Sets of dice are tested based on their sum.
The player advances if at least 3 sets score 10 or more, but have the option to play more than 3 if they think it would help their chances enough to be worth it.

So, to get this problem out of the way and avoid coming up with any tricky equations, I went with the most general solution I know: convolutions of probability distributions. (This formulation is equivalent to multiplying probability generating functions, since we are dealing with discrete random variables.)

Background: Too convoluted?

The calculation works in two passes:

For each set of dice, generate a CDF of the dice total by reducing the PMFs of the dice with convolutions and doing a cumulative sum. The CDF at 9 represents the Bernoulli parameter for whether the set fails to reach a score of 10.
For each Bernoulli parameter p calculated in the previous step, generate a PMF [p, 1-p] to represent a random variable that has a value of 1 if the test succeeds and 0 otherwise. Reduce these by convolution and do a cumulative sum to get the CDF for the sum of these scores. The CDF at 2 represents the Bernoulli parameter for whether fewer than 3 sets succeeded.

If you’re not familiar with convolution, the 3blue1brown video about it is an excellent introduction. However, if you’re in a hurry, you can think of it as a multiplication of two polynomials, where the i-th element of each input is the coefficient of xⁱ. The fact that the probability distribution of a sum of random variables is a convolution of their individual distributions is extremely useful for numerically calculating probabilities where simpler analytic solutions are out of reach, and is the foundation of the approach outlined above.

Attempt 1: Just write the code

These days JavaScript VMs are very fast, so I generally try not to overthink things unless there is a clear need for it. Naturally I wrote some code that looked like this:

function range(n) {
  return [...Array(n).keys()];
}
function sum(a) {
  return a.reduce((x, y) => x + y, 0);
}
function convolve(a, b) {
  return range(a.length + b.length - 1).map((i) =>
    sum(range(b.length).map((j) => (a[i - j] ?? 0) * b[j]))
  );
}
function cumsum(a) {
  let sum = 0;
  return a.map((x) => (sum += x));
}
function dicepmf(n) {
  return range(n + 1).map((i) => (1 <= i && i <= n ? 1 / n : 0));
}

function pSetFail(ds) {
  const cdf = cumsum(ds.map((n) => dicepmf(n)).reduce(convolve, [1]));
  return cdf[9] ?? 1;
}
function pSetsFail(sets) {
  const pdf = sets
    .map(pSetFail)
    .map((p) => [p, 1 - p])
    .reduce(convolve, [1]);
  const cdf = cumsum(pdf);
  return cdf[2] ?? 1;
}

const sets = [
  [4, 6, 6],
  [4, 6, 6],
  [4, 6, 6],
];
console.log(1 - pSetsFail(sets));

If we run the above, we get 0.125, which is what we would expect, since the odds of d4+2d6 totaling 10 or more is exactly 50%. In other words, we’re flipping a coin 3 times and trying to get HHH.

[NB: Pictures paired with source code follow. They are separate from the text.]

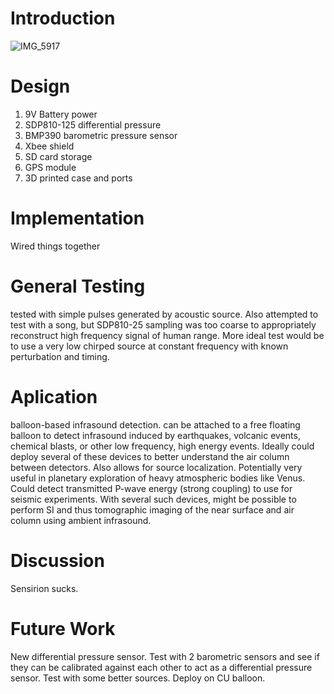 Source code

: # Introduction

![IMG_5917](https://github.com/user-attachments/assets/3c981f12-bf8d-4440-8b98-da94ed9b90be)

# Design 
1. 9V Battery power 
2. SDP810-125 differential pressure 
3. BMP390 barometric pressure sensor 
4. Xbee shield 
5. SD card storage 
6. GPS module 
7. 3D printed case and ports 


# Implementation 
Wired things together 

# General Testing 
tested with simple pulses generated by acoustic source. Also attempted to test with a song, but SDP810-25 sampling was too coarse to appropriately reconstruct high frequency signal of human range. More ideal test would be to use a very low chirped source at constant frequency with known perturbation and timing. 

# Aplication 
balloon-based infrasound detection. can be attached to a free floating balloon to detect infrasound induced by earthquakes, volcanic events, chemical blasts, or other low frequency, high energy events. Ideally could deploy several of these devices to better understand the air column between detectors. Also allows for source localization. Potentially very useful in planetary exploration of heavy atmospheric bodies like Venus. Could detect transmitted P-wave energy (strong coupling) to use for seismic experiments. With several such devices, might be possible to perform SI and thus tomographic imaging of the near surface and air column using ambient infrasound. 

# Discussion 
Sensirion sucks. 

# Future Work
New differential pressure sensor. Test with 2 barometric sensors and see if they can be calibrated against each other to act as a differential pressure sensor. Test with some better sources. Deploy on CU balloon.  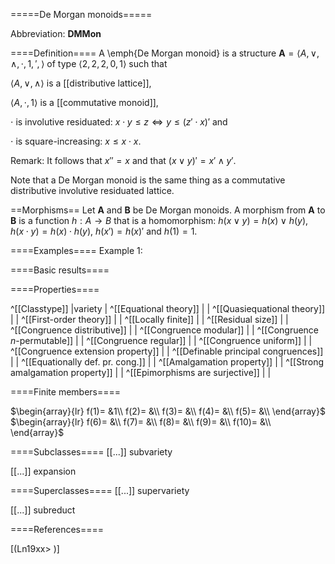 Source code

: =====De Morgan monoids=====

Abbreviation: **DMMon**

====Definition====
A \emph{De Morgan monoid} is a structure $\mathbf{A}=\langle A,\vee,\wedge,\cdot,1,',\rangle$ of type $\langle
2,2,2,0,1\rangle$ such that

$\langle A,\vee,\wedge\rangle$ is a [[distributive lattice]],

$\langle A,\cdot,1\rangle$ is a [[commutative monoid]],

$\cdot$ is involutive residuated: $x\cdot y\le z\iff y\le (z'\cdot x)'$ and

$\cdot$ is square-increasing:  $x\le x\cdot x$.

Remark: It follows that $x''=x$ and that $(x\vee y)'=x'\wedge y'$.

Note that a De Morgan monoid is the same thing as a commutative distributive involutive residuated lattice.

==Morphisms==
Let $\mathbf{A}$ and $\mathbf{B}$ be De Morgan monoids. A morphism from $\mathbf{A}$ to $\mathbf{B}$ is a function $h:A\rightarrow B$ that is a homomorphism: 
$h(x \vee y)=h(x) \vee h(y)$, $h(x \cdot y)=h(x) \cdot h(y)$, $h(x')=h(x)'$ and $h(1)=1$.


====Examples====
Example 1: 

====Basic results====


====Properties====

^[[Classtype]]                        |variety |
^[[Equational theory]]                | |
^[[Quasiequational theory]]           | |
^[[First-order theory]]               | |
^[[Locally finite]]                   | |
^[[Residual size]]                    | |
^[[Congruence distributive]]          | |
^[[Congruence modular]]               | |
^[[Congruence $n$-permutable]]        | |
^[[Congruence regular]]               | |
^[[Congruence uniform]]               | |
^[[Congruence extension property]]    | |
^[[Definable principal congruences]]  | |
^[[Equationally def. pr. cong.]]      | |
^[[Amalgamation property]]            | |
^[[Strong amalgamation property]]     | |
^[[Epimorphisms are surjective]]      | |

====Finite members====

$\begin{array}{lr}
  f(1)= &1\\
  f(2)= &\\
  f(3)= &\\
  f(4)= &\\
  f(5)= &\\
\end{array}$     
$\begin{array}{lr}
  f(6)= &\\
  f(7)= &\\
  f(8)= &\\
  f(9)= &\\
  f(10)= &\\
\end{array}$


====Subclasses====
[[...]] subvariety

[[...]] expansion


====Superclasses====
[[...]] supervariety

[[...]] subreduct


====References====

[(Ln19xx>
)]


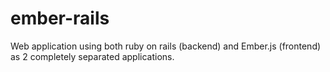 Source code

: # ember-rails
Web application using both ruby on rails (backend) and Ember.js (frontend) as 2 completely separated applications.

So this solution works and has the benefit of being concise and readable, but how fast is it? Naive convolution is O(n²), so let’s time its worst case in our context, 10 attempts of 4d10:

const worstcase = range(10).map(() => [10, 10, 10, 10]);

const start = performance.now();
for (let i = 0; i < 1000; i++) pSetsFail(worstcase);
const end = performance.now();

console.log((start - end) / 1000);

This comes out to about 1.4ms on my machine in Node.js, which is definitely usable if you only need it occasionally. Okay, problem solved, let’s move onto the next thing, we’ve got a game to build.

…But it does seem a bit slow, doesn’t it? We’re only dealing with 40 dice here, and only up to d10. What if we want to offer d20s or d100s? We’re just doing multiplications and additions, so surely we can do better, right? We should be able to call this 100 times a frame if we want!

Attempt 2: Loops

The convolve function we wrote is definitely a big part of the problem, and you don’t need a profiler to figure that out. It’s two loops, where the inner loop is generating an array just to calculate its sum. We’re also deliberately looking up keys that don’t exist and using the nullish coalescing operator to convert them to 0s, instead of explicitly checking the index. Furthermore, we’re calculating up to 41 elements of each PMF when we only need the first 10. We can omit those without changing the result. There’s a lot of room for some cheap improvements and we owe it to ourselves to at least try, don’t we?

In particular, we suspect the following things might help:

Replace most calls to range(), map(), and reduce() with explicit loops and mutation.
Replace the nullish coalescing operator with an explicit bounds check.
Truncate the PMFs.

When we make the above changes, the code looks like this:

function convolve(a, b, limit) {
  const n = Math.min(limit, a.length + b.length - 1);
  const out = [];
  for (let i = 0; i < n; i++) {
    out[i] = 0;
    for (let j = 0; j < b.length; j++) {
      const k = i - j;
      if (0 <= k && k < a.length) {
        out[i] += a[k] * b[j];
      }
    }
  }
  return out;
}
function cumsum(a) {
  for (let i = 1; i < a.length; i++) {
    a[i] += a[i - 1];
  }
  return a;
}
function dicepmf(n) {
  const out = [0];
  for (let i = 1; i <= n; i++) {
    out[i] = 1 / n;
  }
  return out;
}

function pSetFail(ds) {
  let pdf = [1];
  for (const n of ds) {
    pdf = convolve(pdf, dicepmf(n), 10);
  }
  const cdf = cumsum(pdf);
  return cdf.length < 10 ? 1 : cdf[9];
}
function pSetsFail(sets) {
  let pdf = [1];
  for (const ds of sets) {
    const p = pSetFail(ds);
    pdf = convolve(pdf, [p, 1 - p], 3);
  }
  const cdf = cumsum(pdf);
  return cdf.length < 3 ? 1 : cdf[2];
}

We’ve sacrificed a bit of conciseness perhaps but this is still quite readable. After quickly double-checking that our first example still prints 0.125, we time it and find that each calculation of the worst case input only takes around 15 microseconds. That’s a 90x improvement!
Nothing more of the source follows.